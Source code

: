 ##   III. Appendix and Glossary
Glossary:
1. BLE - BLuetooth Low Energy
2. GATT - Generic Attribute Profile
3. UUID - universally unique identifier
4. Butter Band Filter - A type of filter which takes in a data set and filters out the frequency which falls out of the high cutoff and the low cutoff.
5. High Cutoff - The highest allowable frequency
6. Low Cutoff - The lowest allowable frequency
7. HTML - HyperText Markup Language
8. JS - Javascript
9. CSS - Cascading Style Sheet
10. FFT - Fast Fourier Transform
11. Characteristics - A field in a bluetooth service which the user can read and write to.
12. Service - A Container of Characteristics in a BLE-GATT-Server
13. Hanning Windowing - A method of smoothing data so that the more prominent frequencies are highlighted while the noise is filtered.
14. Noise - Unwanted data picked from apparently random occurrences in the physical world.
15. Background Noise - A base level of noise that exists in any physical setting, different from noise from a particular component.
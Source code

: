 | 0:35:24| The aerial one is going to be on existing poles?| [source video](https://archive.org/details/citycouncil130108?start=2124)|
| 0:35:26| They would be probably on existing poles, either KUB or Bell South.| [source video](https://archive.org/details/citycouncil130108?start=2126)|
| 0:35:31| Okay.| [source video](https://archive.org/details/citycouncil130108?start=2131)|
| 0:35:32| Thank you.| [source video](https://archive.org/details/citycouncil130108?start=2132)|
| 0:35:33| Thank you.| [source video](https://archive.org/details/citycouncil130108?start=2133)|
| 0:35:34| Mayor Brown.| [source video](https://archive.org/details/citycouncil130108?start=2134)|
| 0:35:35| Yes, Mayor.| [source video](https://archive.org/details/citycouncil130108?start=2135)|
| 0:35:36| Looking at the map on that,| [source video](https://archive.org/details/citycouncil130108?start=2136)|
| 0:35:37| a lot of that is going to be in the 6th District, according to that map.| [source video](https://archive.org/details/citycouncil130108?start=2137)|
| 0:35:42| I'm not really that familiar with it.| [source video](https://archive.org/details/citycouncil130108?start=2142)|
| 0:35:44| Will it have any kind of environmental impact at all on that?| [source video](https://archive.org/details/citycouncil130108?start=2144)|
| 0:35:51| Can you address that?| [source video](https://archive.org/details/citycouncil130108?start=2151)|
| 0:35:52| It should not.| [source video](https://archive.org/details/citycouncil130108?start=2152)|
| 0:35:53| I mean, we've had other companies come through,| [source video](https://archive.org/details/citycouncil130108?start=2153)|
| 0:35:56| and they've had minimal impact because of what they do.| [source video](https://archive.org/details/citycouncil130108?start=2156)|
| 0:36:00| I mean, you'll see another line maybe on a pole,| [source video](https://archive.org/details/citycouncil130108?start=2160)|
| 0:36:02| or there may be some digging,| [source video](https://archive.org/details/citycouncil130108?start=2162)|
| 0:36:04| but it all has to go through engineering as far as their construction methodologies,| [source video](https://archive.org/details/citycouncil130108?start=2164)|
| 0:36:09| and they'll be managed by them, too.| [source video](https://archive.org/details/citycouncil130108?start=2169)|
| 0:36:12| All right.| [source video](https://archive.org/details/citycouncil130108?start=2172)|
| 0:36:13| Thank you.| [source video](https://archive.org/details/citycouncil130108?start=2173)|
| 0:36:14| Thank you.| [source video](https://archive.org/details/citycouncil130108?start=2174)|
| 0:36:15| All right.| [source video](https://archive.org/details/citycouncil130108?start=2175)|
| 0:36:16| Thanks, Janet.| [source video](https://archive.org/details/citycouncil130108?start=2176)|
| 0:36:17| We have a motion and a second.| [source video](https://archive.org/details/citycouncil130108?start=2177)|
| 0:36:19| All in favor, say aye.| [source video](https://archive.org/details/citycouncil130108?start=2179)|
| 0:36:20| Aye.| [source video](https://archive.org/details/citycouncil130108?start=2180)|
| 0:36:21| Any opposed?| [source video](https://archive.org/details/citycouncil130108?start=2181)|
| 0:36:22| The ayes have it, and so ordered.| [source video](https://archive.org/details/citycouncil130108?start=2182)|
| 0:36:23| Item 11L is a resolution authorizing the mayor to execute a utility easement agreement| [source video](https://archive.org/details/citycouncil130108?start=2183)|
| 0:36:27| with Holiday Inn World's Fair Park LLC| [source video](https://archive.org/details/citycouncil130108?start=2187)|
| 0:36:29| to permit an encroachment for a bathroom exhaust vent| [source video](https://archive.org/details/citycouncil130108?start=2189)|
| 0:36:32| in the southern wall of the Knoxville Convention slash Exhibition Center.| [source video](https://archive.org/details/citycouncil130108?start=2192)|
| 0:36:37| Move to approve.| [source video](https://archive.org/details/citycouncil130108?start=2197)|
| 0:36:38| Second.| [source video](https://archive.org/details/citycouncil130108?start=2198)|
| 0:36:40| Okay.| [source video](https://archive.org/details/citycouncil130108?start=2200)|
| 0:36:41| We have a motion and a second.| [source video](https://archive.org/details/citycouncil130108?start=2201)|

________

● **Exercise objective**:
The answer must be every line from the entries above that holds the string "data".

● **Your response**:
4. Butter Band Filter - A type of filter which takes in a data set and filters out the frequency which falls out of the high cutoff and the low cutoff.
13. Hanning Windowing - A method of smoothing data so that the more prominent frequencies are highlighted while the noise is filtered.
14. Noise - Unwanted data picked from apparently random occurrences in the physical world.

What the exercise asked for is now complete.